Source records:
########

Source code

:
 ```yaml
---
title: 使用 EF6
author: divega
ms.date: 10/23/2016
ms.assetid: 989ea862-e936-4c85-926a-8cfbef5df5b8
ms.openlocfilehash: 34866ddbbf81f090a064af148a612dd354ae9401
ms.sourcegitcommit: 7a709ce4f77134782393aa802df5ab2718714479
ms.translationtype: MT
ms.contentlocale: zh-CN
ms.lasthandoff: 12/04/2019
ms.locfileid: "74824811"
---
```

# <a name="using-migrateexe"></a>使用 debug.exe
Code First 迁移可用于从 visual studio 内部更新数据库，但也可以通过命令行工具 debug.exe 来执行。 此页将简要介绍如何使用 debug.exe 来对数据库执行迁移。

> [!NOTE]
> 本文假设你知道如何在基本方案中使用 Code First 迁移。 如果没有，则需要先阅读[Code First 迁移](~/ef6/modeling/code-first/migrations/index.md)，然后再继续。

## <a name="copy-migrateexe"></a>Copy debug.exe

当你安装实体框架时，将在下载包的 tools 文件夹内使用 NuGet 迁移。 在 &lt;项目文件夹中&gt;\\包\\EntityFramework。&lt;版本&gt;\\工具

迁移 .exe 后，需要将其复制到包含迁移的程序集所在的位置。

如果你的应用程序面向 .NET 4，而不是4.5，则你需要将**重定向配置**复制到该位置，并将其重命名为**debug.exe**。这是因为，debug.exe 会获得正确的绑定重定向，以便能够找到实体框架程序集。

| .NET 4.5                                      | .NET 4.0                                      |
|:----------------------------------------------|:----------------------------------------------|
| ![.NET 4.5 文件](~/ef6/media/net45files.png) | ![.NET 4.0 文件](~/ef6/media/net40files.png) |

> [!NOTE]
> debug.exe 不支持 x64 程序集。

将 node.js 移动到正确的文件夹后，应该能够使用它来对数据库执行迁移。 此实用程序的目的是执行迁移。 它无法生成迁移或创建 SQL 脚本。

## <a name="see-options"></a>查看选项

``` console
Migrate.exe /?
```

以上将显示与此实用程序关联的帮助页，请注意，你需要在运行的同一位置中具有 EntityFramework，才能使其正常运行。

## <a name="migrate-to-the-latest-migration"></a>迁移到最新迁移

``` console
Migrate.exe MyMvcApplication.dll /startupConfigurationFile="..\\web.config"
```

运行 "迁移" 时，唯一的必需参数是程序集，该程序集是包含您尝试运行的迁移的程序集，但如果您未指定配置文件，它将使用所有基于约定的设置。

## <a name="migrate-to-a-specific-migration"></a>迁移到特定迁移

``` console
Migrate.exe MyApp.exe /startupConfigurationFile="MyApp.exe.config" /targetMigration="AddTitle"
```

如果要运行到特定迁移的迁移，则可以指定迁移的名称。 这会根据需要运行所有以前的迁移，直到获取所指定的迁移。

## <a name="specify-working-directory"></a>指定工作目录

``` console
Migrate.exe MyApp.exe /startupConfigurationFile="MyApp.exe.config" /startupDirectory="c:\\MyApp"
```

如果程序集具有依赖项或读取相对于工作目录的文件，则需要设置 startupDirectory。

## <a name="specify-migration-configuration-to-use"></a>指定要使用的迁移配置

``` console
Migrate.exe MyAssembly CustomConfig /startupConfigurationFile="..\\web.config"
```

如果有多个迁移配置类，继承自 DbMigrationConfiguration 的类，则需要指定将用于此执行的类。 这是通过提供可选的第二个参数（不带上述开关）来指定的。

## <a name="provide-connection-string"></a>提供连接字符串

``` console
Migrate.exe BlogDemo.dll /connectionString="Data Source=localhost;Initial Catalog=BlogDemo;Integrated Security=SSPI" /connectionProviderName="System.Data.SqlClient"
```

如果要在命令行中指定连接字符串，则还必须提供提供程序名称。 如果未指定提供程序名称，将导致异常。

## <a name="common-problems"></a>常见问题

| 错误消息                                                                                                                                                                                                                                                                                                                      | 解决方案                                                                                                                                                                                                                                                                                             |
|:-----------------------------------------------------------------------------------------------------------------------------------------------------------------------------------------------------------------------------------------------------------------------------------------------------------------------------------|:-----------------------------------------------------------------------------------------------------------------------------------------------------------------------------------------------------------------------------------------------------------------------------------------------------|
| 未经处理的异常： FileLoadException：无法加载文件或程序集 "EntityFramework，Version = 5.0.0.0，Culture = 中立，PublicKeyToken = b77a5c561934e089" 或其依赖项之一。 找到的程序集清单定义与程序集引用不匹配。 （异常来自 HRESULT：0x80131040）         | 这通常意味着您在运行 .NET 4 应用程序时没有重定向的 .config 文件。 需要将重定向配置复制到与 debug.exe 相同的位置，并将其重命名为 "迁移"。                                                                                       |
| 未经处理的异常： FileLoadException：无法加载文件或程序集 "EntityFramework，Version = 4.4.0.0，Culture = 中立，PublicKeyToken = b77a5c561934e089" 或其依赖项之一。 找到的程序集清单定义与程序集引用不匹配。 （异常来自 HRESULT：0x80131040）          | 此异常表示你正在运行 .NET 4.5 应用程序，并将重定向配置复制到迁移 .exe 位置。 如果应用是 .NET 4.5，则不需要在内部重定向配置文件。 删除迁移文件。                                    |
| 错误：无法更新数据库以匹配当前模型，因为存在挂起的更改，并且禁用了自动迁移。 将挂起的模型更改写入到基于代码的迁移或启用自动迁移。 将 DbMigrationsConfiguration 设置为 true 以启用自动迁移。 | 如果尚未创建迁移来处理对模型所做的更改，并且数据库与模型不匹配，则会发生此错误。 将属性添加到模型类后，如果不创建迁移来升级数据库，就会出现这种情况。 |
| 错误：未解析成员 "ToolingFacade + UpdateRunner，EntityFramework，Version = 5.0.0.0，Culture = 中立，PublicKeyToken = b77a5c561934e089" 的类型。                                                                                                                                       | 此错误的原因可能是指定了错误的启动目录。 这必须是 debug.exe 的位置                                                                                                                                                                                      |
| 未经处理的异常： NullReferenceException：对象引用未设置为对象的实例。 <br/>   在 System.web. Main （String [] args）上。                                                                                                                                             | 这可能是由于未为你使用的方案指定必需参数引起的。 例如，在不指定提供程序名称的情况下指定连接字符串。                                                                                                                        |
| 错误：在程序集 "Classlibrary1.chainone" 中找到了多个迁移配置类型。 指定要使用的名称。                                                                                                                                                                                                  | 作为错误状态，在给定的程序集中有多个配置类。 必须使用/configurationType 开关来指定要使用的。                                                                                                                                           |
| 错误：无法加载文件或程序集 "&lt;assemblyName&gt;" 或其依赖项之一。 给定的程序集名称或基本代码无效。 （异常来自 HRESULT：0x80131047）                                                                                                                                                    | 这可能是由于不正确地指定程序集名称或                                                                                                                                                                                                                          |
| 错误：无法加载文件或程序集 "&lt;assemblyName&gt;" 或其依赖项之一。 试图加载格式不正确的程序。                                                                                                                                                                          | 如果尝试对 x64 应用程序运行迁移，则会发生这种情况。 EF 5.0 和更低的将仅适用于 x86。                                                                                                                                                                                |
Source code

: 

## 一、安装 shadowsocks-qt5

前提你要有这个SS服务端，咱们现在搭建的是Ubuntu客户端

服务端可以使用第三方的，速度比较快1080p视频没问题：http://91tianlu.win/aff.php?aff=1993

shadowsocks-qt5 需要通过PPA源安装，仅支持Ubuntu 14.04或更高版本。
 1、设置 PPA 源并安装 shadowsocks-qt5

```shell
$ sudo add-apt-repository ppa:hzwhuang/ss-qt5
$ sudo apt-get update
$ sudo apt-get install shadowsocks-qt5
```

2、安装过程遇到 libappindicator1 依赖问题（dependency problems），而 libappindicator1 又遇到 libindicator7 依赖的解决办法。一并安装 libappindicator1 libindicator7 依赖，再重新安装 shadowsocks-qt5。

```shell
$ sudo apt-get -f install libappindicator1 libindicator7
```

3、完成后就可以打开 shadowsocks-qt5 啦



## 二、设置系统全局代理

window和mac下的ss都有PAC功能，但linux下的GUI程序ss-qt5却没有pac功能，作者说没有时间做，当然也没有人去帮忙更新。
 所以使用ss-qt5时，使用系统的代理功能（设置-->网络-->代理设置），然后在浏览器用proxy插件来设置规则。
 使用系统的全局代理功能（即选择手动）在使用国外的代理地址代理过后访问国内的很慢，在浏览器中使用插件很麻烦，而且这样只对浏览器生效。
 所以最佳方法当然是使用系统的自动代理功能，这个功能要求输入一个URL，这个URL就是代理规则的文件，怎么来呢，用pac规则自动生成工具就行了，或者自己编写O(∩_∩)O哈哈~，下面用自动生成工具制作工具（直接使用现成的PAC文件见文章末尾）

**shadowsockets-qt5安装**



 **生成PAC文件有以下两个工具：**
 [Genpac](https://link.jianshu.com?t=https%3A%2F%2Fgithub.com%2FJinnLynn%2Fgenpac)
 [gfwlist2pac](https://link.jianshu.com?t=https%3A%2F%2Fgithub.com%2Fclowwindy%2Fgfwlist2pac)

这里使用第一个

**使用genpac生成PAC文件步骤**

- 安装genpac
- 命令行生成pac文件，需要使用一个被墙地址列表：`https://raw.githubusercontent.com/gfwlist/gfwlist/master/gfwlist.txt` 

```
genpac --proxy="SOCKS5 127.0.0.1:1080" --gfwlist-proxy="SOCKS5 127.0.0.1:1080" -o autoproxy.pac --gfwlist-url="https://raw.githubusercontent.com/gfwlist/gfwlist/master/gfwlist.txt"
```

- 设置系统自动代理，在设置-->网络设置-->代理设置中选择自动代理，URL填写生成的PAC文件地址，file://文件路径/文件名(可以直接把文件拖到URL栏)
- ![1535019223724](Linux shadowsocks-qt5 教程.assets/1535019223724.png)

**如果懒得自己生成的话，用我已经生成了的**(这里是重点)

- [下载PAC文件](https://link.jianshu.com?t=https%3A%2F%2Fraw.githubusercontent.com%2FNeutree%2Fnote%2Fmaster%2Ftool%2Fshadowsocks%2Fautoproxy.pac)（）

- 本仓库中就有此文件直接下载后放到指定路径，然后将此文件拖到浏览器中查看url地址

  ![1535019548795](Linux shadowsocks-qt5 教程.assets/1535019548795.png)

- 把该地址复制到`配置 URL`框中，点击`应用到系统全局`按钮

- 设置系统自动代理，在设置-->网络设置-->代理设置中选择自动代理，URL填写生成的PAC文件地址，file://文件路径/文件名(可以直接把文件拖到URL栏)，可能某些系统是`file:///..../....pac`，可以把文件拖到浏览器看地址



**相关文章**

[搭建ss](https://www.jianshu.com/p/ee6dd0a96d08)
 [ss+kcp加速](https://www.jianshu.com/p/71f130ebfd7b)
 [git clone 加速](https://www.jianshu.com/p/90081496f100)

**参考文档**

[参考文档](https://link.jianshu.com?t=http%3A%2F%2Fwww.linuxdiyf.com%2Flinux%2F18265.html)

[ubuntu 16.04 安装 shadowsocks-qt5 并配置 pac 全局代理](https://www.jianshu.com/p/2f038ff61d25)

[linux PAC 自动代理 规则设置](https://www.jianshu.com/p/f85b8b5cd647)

########

What the exercise asks
Search the data for the string "debug" and copy each line where it appears.

Output of the exercise
# <a name="using-migrateexe"></a>使用 debug.exe
Code First 迁移可用于从 visual studio 内部更新数据库，但也可以通过命令行工具 debug.exe 来执行。 此页将简要介绍如何使用 debug.exe 来对数据库执行迁移。
## <a name="copy-migrateexe"></a>Copy debug.exe
如果你的应用程序面向 .NET 4，而不是4.5，则你需要将**重定向配置**复制到该位置，并将其重命名为**debug.exe**。这是因为，debug.exe 会获得正确的绑定重定向，以便能够找到实体框架程序集。
> debug.exe 不支持 x64 程序集。
| 未经处理的异常： FileLoadException：无法加载文件或程序集 "EntityFramework，Version = 5.0.0.0，Culture = 中立，PublicKeyToken = b77a5c561934e089" 或其依赖项之一。 找到的程序集清单定义与程序集引用不匹配。 （异常来自 HRESULT：0x80131040）         | 这通常意味着您在运行 .NET 4 应用程序时没有重定向的 .config 文件。 需要将重定向配置复制到与 debug.exe 相同的位置，并将其重命名为 "迁移"。                                                                                       |
| 错误：未解析成员 "ToolingFacade + UpdateRunner，EntityFramework，Version = 5.0.0.0，Culture = 中立，PublicKeyToken = b77a5c561934e089" 的类型。                                                                                                                                       | 此错误的原因可能是指定了错误的启动目录。 这必须是 debug.exe 的位置                                                                                                                                                                                      |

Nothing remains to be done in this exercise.